Mort de Jean-Marie Le Pen : antisémite, tortionnaire et patriarche de l’extrême droite

Le dirigeant pendant quarante ans du Front national, qu’il a fondé et légué à sa fille Marine, est mort à l’âge de 96 ans. Son parcours, commencé dans les exactions des guerres coloniales, se confond avec une entreprise de haine dont l’héritage continue d’empoisonner la société française. Anticommunisme, xénophobie et antisémitisme ont été ses leitmotivs sa vie durant, lui valant procès et condamnations qui ne l’ont pas empêché de prospérer en politique, le coup de tonnerre du 21 avril 2002 marquant l’apogée de sa carrière.

 

Il va être enterré par une famille politique aux portes du pouvoir. Jean-Marie Le Pen, décédé mardi 7 janvier à l’âge de 96 ans, aura longtemps survécu à son éviction du Front national par sa propre fille, puis au changement de nom du parti auquel son destin s’était intimement lié. Dans la société française autant que dans le monde politique, parce qu’il aura su – un temps – rallier à sa flamme l’essentiel des chapelles de l’extrême droite, il laisse un héritage empoisonné.

Né en 1928 à La Trinité-sur-Mer (Morbihan), Jean, Louis, Marie Le Pen est « pupille de la nation » en 1942, après le naufrage de son père, patron pêcheur, à bord d’un bateau ayant heurté une mine. Premier écueil, premier mensonge : la famille Le Pen prétend faire graver le nom de Jean sur le monument aux morts du village. « Mort pour la France » ?

À en croire le témoignage d’un marin survivant du naufrage, publié dans le Canard enchaîné en 1992 et corroboré en 1994 par le livre Le Pen, de Gilles Bresson et Christian Lionet (Seuil), il bénéficiait d’un « ausweis » pour ravitailler Le Rouzic, un restaurant réquisitionné par les Allemands, et aurait sauté sur une mine française ou anglaise.

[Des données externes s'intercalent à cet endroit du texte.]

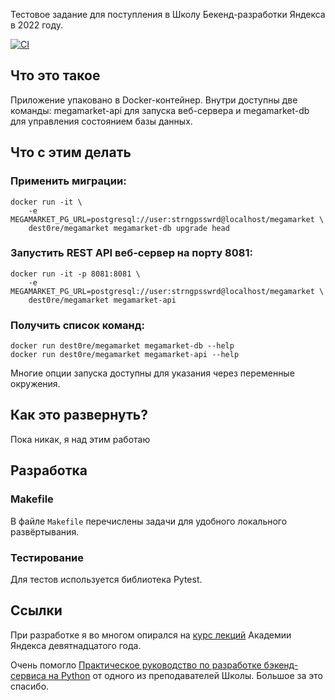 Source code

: Тестовое задание для поступления в Школу Бекенд-разработки Яндекса в 2022 году.

[![CI](https://github.com/Dest0re/backend-school2022/actions/workflows/ci.yml/badge.svg)](https://github.com/Dest0re/backend-school2022/actions/workflows/ci.yml)
## Что это такое
Приложение упаковано в Docker-контейнер.
Внутри доступны две команды: megamarket-api для запуска веб-сервера и
megamarket-db для управления состоянием базы данных.

## Что с этим делать
### Применить миграции:
```shell
docker run -it \
    -e MEGAMARKET_PG_URL=postgresql://user:strngpsswrd@localhost/megamarket \
    dest0re/megamarket megamarket-db upgrade head
```

### Запустить REST API веб-сервер на порту 8081:
```shell
docker run -it -p 8081:8081 \
    -e MEGAMARKET_PG_URL=postgresql://user:strngpsswrd@localhost/megamarket \
    dest0re/megamarket megamarket-api
```

### Получить список команд:
```shell
docker run dest0re/megamarket megamarket-db --help
docker run dest0re/megamarket megamarket-api --help
```
Многие опции запуска доступны для указания через переменные окружения.


## Как это развернуть?
Пока никак, я над этим работаю

## Разработка
### Makefile
В файле `Makefile` перечислены задачи для удобного локального развёртывания.

### Тестирование
Для тестов используется библиотека Pytest.


## Ссылки
При разработке я во многом опирался на [курс лекций](https://www.youtube.com/playlist?list=PLQC2_0cDcSKBHamFYA6ncnc_fYuEQUy0s) Академии Яндекса девятнадцатого года.

Очень помогло [Практическое руководство по разработке бэкенд-сервиса на Python](https://habr.com/en/company/yandex/blog/499534/) от одного из преподавателей Школы.
Большое за это спасибо.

Qu’importe, sa vie durant, Le Pen utilisera cette légende, et d’autres qu’il aura forgées, au service de son image de Français moralement et politiquement intègre. Ce que son parcours en politique démentira.

Étude de droit et soutien à l’empire colonial

Après des études secondaires mouvementées, baccalauréat en poche, il entre à la faculté de droit de Paris en 1948, où il croise la route de l’Action française, et représente la « corpo » de droit dans la « grande » Unef au début des années 1950. Très vite, il opte pour l’action politique, sans intégrer encore de parti. Après ses études (licence en droit et diplôme d’avocat), il fait six mois de préparation militaire à l’école d’application de l’infanterie de Saint-Maixent (Deux-Sèvres) avant de s’engager en Indochine. Il y débarque en 1954, dans le 1er bataillon étranger de parachutistes, au grade de sous-lieutenant. De retour en France en 1955, il est élu président des Jeunes indépendants de Paris. Commence alors une longue carrière politique dans les diverses écuries de l’extrême droite.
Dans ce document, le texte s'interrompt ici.